There’s good news for men concerned about developing prostate cancer. The AP reports, “Men may protect more than their hearts if they keep cholesterol in line: Their chances of getting aggressive prostate cancer may be lower.” Want to learn more? Then, read on as scientists at two institutions have detailed the research that led them to that conclusion in Cancer Epidemiology Biomarkers & Prevention.
According to the AP report, even though the papers “are not definitive and have some weaknesses,” they do “fit with plenty of other science suggesting that limiting fats in the bloodstream can lessen cancer risk.”

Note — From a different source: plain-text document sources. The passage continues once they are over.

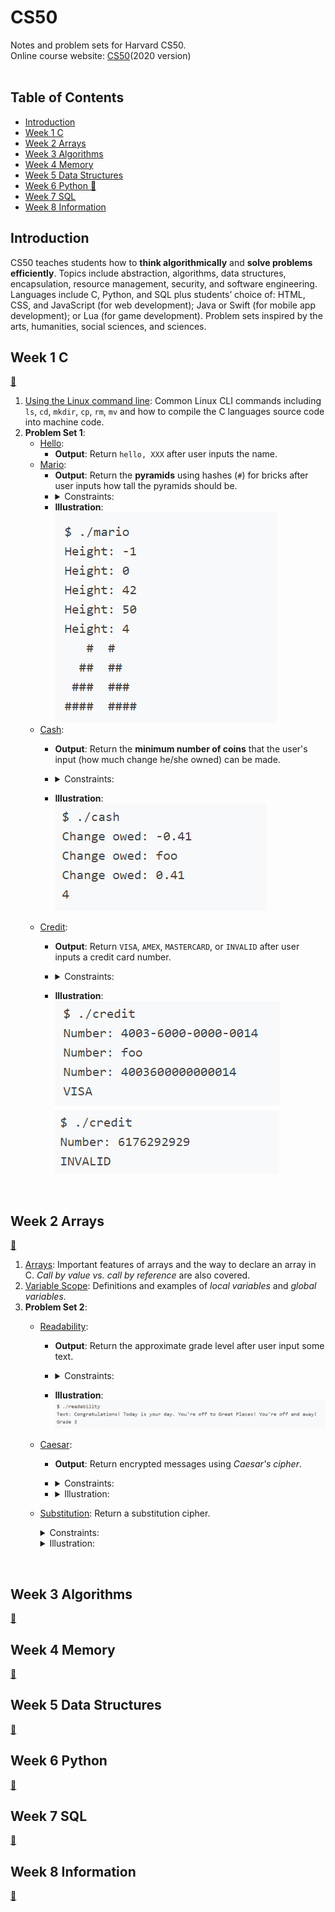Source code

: # CS50
Notes and problem sets for Harvard CS50.<br>
Online course website: [CS50](https://cs50.harvard.edu/x/2020/)(2020 version)
<br><br>

## Table of Contents
* [Introduction](#intro)
* [Week 1 C](#week1)
* [Week 2 Arrays](#week2)
* [Week 3 Algorithms](#week3)
* [Week 4 Memory](#week4)
* [Week 5 Data Structures](#week5)
* [Week 6 Python 🐍](#week6)
* [Week 7 SQL](#week7)
* [Week 8 Information](#week8)

<h2 id="intro">Introduction</h2>

CS50 teaches students how to **think algorithmically** and **solve problems efficiently**. Topics include abstraction, algorithms, data structures, encapsulation, resource management, security, and software engineering. Languages include C, Python, and SQL plus students’ choice of: HTML, CSS, and JavaScript (for web development); Java or Swift (for mobile app development); or Lua (for game development). Problem sets inspired by the arts, humanities, social sciences, and sciences. <br>

<h2 id="week1">Week 1 C</h2>

[🐳](/Week%201%20C)
1. [Using the Linux command line](/Week%201%20C/CommandLine.md): Common Linux CLI commands including `ls`, `cd`, `mkdir`, `cp`, `rm`, `mv` and how to compile the C languages source code into machine code.
2. **Problem Set 1**: 
    * [Hello](/Week%201%20C/hello.c): 
      * **Output**: Return `hello, XXX` after user inputs the name.
    * [Mario](/Week%201%20C/mario.c): 
      * **Output**: Return the **pyramids** using hashes (`#`) for bricks after user inputs how tall the pyramids should be. 
      * <details><summary>Constraints:</summary>
         <p>If the user doesn’t input a positive integer between 1 and 8, inclusive, the program should re-prompt the user until they cooperate.</p>
         </details>
      * **Illustration**:<br>![mario](/Pictures/mario.PNG)
    * [Cash](/Week%201%20C/cash.c):
      * **Output**: Return the **minimum number of coins** that the user's input (how much change he/she owned) can be made.
      * <details><summary>Constraints:</summary>
   
        1. The only coins available are quarters (25¢), dimes (10¢), nickels (5¢), and pennies (1¢).
        2. Only allow user to input float number(use `get_float`). The program should re-prompt the users until they cooperate.
        3. Round your cents to the nearest penny, as with round, which is declared in `math.h`.
        4. Beware the inherent imprecision of floating-point values. Convert the user’s inputted dollars to cents (i.e., from a `float` to an `int`) to avoid tiny errors that might otherwise add up!
        </details>
        
      * **Illustration**:<br>![cash](/Pictures/cash.PNG)
    * [Credit](/Week%201%20C/credit.c):
      * **Output**: Return `VISA`, `AMEX`, `MASTERCARD`, or `INVALID` after user inputs a credit card number.
      * <details><summary>Constraints:</summary>
   
        1. The program should re-prompt the users until they input entirely numeric (i.e., devoid of hyphens, as might be printed on an actual card). 
        2. According to *Luhn’s algorithm*, you can determine if a credit card number is (syntactically) valid.
        3. All American Express numbers start with 34 or 37; most MasterCard numbers start with 51, 52, 53, 54, or 55 (they also have some other potential starting numbers which we won’t concern ourselves with for this problem); and all Visa numbers start with 4.
        
        </details>
      * **Illustration**:<br>![credit](/Pictures/credit.PNG)
<br>

<h2 id="week2">Week 2 Arrays</h2>

[🐳](/Week%202%20Arrays)
1. [Arrays](/Week%202%20Arrays/Arrays.md): Important features of arrays and the way to declare an array in C. *Call by value vs. call by reference* are also covered.
2. [Variable Scope](/Week%202%20Arrays/VariableScope.md): Definitions and examples of *local variables* and *global variables*.
3. **Problem Set 2**:
   * [Readability](/Week%202%20Arrays/readability.c):
      * **Output**: Return the approximate grade level after user input some text.
      * <details><summary>Constraints:</summary>
   
        1. Use the *Coleman-Liau index* (`index = 0.0588 * L - 0.296 * S - 15.8`) to compute the grade reading level. Here, L is the average number of letters per 100 words in the text, and S is the average number of sentences per 100 words in the text.
        2. Prompt the user for a `string` of text using `get_string`.
        3. You may assume that a letter is any lowercase character from a to z or any uppercase character from A to Z, any sequence of characters separated by spaces should count as a word, and that any occurrence of a period, exclamation point, or question mark indicates the end of a sentence.
        4. If the resulting index number is 16 or higher, your program should output `Grade 16+`. If the index number is less than 1, your program should output `Before Grade 1`.
        
        </details>
      * **Illustration**:<br>![readability](/Pictures/readability.PNG)
   * [Caesar](/Week%202%20Arrays/caesar.c):
      * **Output**: Return encrypted messages using *Caesar's cipher*.
      * <details><summary>Constraints:</summary>
   
        1. Caesar’s algorithm (i.e., cipher) encrypts messages by “rotating” each letter by k positions. 
        2. Accept a single command-line argument, a non-negative integer k. Return `Usage: ./caesar key` if not receive exactly one command-line argument from user.
        3. Work for all non-negative integral values of k less than 2^31 - 26.
        4. Output `plaintext:` and then prompt the user for a string of plaintext (using `get_string`).
        5. Output `ciphertext:` followed by the plaintext’s corresponding ciphertext, with each alphabetical character in the plaintext “rotated” by k positions.
        6. Non-alphabetical characters should be outputted unchanged and case must be preserved.

        </details>
      * <details><summary>Illustration:</summary>
   
         ```
         $ ./caesar 1
         plaintext:  HELLO
         ciphertext: IFMMP
         $ ./caesar HELLO
         Usage: ./caesar key
         ```
         </details>
   * [Substitution](/Week%202%20Arrays/substitution.c): Return a substitution cipher.
      <details><summary>Constraints:</summary>
   
        1. Encrypt a message by replacing every letter with another letter using a 26-character mapping key.
        2. Accept a single command-line argument, a 26-character mapping key. Return `Usage: ./substitution key` if not receive exactly one command-line argument from user. Return `Key must contain 26 characters.` if not receive exactly 26 characters.
        3. Output `plaintext:` and then prompt the user for a string of plaintext (using `get_string`).
        4. Output `ciphertext:` followed by the plaintext’s corresponding ciphertext, with each alphabetical character in the plaintext substituted for the corresponding character in the ciphertext.
        5. Non-alphabetical characters should be outputted unchanged and case must be preserved.
        
      </details>
      <details><summary>Illustration:</summary>
   
         ```
         $ ./substitution VCHPRZGJNTLSKFBDQWAXEUYMOI
         plaintext:  hello, world
         cyphertext: jrssb, ybwsp
         $ ./substitution
         Usage: ./substitution key
         $ ./substitution ABC
         Key must contain 26 characters.
         ```
      </details>
<br>

<h2 id="week3">Week 3 Algorithms</h2>

[🐳](/Week%203%20Algorithms)
<br>

<h2 id="week4">Week 4 Memory</h2>

[🐳](/Week%204%20Memory)
<br>

<h2 id="week5">Week 5 Data Structures</h2>

[🐳](/Week%205%20Data%20Structures)
<br>

<h2 id="week6">Week 6 Python</h2>

[🐍](/Week%206%20Python)
<br>

<h2 id="week7">Week 7 SQL</h2>

[🐍](/Week%207%20SQL)
<br>

<h2 id="week8">Week 8 Information</h2>

[🐍](/Week%208%20Information)
<br>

HealthDay reported that NCI investigators reviewed “data from a study that has followed more than 29,000 Finnish men for 18 years,” finding that “cholesterol levels below the generally recommended 200 milligrams per deciliter were associated with an 18 percent higher overall risk of cancer.”
Two studies looked at cholesterol in cancer finding that low cholesterol is a symptom rather than a cause and that low cholesterol may actually lower a man’s risk of high-grade prostate cancer.
In the first study, researchers observed over 29,000 men for 18 years for cancer and found no association unless they included men who were diagnosed right away after enrolling in the trial.
These men likely already had cancer and their low cholesterol was an effect and not a cause, since all the other men didn’t develop cancers at a rate different from men with normal or high cholesterol.
The second study found an association between low cholesterol and lower than average risk for high-grade prostate cancer, however we need to see the results of a clinical trial looking at the effects of lowering cholesterol on cancer risk before there will be recommendations for drugs like statins to be used preventively.
An editorial in same issue of Cancer Epidemiology, Biomarkers & Prevention concluded, “Results from the two analyses of cholesterol and risk of cancer published in this issue . . . clearly show that low total cholesterol is unlikely to increase risk of cancer.”
The editorial also makes this interesting observation: “If results of such observational studies support the hypothesis that low cholesterol inhibits prostate cancer progression, then it would raise the question of whether prostate cancer patients choosing active surveillance, rather than immediate treatment, could reduce their risk of disease progression by using statins or other cholesterol lowering drugs. This question, however, would need to be answered by a randomized trial.”
So, the bottom line?
Guys, get a lipid profile and if it’s abnormal do what you must do to get it normal — whether that’s changing your nutrition, increasing your physical activity, or using cholesterol lowering drugs.
Ladies, get the guys you love to have a lipid profile. If it’s abnormal, follow the advice above.